Misaligning Reasoning with Answers -- A Framework for Assessing LLM CoT Robustness
Enyi Jiang, Changming Xu, Nischay Singh, Gagandeep Singh
TL;DR
The paper introduces MATCHA, a framework to assess misalignment between an LLM's final answer and its Chain-of-Thought reasoning under carefully crafted input perturbations. It develops two perturbation modalities—token-level edits and embedding-level perturbations—and uses LLM judges to quantify reasoning correctness independent from the answer, formalized via losses such as $L_{c}$, $L_{a}$, and $L_{opt}=L_{c}-\lambda L_{a}$. Empirical results across math and commonsense benchmarks show CoT reasoning is fragile, with higher vulnerability in multi-step tasks and notable transferability to black-box models like GPT-3.5-turbo and GPT-4o.

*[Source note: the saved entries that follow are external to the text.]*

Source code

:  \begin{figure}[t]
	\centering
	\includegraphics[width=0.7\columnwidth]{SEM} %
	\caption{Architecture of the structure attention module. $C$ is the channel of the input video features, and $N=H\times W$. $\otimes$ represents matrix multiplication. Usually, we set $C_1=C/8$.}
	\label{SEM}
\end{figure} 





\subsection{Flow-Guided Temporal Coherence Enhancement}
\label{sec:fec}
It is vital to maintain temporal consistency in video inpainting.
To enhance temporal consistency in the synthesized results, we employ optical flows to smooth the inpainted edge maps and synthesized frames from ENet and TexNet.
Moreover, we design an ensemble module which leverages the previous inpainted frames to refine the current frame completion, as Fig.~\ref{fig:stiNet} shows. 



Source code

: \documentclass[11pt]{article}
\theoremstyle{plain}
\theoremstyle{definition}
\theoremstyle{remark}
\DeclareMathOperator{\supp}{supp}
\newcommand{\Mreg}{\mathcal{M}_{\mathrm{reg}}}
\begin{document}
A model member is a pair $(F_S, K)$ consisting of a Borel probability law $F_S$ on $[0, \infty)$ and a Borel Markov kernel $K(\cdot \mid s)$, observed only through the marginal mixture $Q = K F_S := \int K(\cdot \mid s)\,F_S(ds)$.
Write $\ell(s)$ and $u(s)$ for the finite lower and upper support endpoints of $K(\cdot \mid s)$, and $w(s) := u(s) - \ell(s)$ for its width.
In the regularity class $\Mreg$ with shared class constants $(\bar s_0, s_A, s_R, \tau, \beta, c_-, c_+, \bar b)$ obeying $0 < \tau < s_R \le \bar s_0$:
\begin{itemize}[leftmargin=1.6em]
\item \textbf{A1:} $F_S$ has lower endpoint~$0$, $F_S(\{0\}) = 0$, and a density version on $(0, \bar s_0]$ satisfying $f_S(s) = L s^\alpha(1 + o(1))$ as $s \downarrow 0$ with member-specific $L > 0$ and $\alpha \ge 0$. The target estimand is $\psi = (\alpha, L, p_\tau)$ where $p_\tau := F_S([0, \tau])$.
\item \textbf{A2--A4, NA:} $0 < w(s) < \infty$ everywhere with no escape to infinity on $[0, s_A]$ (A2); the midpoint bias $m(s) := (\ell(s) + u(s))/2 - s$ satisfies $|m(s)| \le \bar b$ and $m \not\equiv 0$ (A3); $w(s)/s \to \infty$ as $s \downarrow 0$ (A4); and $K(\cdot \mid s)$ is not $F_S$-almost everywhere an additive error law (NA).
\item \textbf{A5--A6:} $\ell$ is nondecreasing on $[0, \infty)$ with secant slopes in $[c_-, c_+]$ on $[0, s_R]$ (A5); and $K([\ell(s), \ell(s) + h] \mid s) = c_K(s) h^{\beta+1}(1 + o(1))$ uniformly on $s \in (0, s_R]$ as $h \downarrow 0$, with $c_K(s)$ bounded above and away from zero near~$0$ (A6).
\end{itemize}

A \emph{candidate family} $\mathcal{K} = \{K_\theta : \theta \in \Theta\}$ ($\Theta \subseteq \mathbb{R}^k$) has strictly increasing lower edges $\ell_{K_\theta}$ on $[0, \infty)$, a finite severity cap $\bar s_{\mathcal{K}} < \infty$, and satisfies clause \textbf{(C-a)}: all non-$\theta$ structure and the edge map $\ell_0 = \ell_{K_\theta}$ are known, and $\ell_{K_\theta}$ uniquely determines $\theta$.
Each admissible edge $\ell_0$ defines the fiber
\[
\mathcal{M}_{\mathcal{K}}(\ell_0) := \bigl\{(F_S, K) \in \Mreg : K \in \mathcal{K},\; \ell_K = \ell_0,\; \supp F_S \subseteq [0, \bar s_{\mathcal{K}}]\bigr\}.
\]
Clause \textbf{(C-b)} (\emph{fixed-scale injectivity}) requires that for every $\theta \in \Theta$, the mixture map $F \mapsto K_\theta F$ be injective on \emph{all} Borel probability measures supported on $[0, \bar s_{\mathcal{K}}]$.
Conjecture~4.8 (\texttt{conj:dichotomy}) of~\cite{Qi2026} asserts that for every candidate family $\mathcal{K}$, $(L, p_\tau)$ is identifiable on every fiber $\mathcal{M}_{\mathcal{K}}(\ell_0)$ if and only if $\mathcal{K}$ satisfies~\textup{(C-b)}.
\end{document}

The work demonstrates that evaluating CoT robustness requires joint consideration of answer-reasoning consistency and provides a framework to guide the development of more robust, reasoning-driven architectures.
Abstract
LLMs' decision-making process is opaque, prompting the need for explanation techniques like Chain-of-Thought. To investigate the relationship between answer and reasoning, we design a novel evaluation framework, MATCHA. In domains like education and healthcare, reasoning is key for model trustworthiness. MATCHA reveals that LLMs under input perturbations can give inconsistent or nonsensical reasoning. Additionally, we use LLM judges to assess reasoning robustness across models. Our results show that LLMs exhibit greater vulnerability to input perturbations for multi-step and commonsense tasks than compared to logical tasks. Also, we show non-trivial transfer rates of our successful examples to black-box models. Our evaluation framework helps to better understand LLM reasoning mechanisms and guides future models toward more robust and reasoning-driven architectures, enforcing answer-reasoning consistency.